REQUIRED WORK — Find the line containing "### User-Friendly Hosting" in the entries below. Restate it and each line after it, word for word, up to and including the line containing "## 8. Liquidweb".

DATA EXTRACTS —
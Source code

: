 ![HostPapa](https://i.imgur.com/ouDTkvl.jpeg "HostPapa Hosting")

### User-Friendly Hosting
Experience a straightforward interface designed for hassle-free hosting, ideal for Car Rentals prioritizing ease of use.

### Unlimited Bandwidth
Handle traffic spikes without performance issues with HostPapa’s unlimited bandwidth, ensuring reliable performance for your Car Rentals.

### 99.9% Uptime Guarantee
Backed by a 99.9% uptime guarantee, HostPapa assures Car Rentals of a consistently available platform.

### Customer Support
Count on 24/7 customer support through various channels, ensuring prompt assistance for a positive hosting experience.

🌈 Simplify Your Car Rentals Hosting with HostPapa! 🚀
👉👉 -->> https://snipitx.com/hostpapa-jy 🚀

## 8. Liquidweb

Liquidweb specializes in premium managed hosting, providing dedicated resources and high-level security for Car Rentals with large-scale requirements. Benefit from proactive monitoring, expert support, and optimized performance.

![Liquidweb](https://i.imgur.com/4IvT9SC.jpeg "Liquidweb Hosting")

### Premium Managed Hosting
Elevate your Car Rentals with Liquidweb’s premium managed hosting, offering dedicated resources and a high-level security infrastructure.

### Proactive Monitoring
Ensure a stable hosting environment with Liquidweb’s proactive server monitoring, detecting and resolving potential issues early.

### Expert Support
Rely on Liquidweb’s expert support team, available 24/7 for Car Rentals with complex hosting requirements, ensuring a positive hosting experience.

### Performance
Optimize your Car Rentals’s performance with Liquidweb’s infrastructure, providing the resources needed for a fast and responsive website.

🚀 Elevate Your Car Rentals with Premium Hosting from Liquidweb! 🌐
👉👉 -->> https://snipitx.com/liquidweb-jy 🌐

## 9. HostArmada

WORKED SOLUTION —
### User-Friendly Hosting
Experience a straightforward interface designed for hassle-free hosting, ideal for Car Rentals prioritizing ease of use.

### Unlimited Bandwidth
Handle traffic spikes without performance issues with HostPapa’s unlimited bandwidth, ensuring reliable performance for your Car Rentals.

### 99.9% Uptime Guarantee
Backed by a 99.9% uptime guarantee, HostPapa assures Car Rentals of a consistently available platform.

### Customer Support
Count on 24/7 customer support through various channels, ensuring prompt assistance for a positive hosting experience.

🌈 Simplify Your Car Rentals Hosting with HostPapa! 🚀
👉👉 -->> https://snipitx.com/hostpapa-jy 🚀

## 8. Liquidweb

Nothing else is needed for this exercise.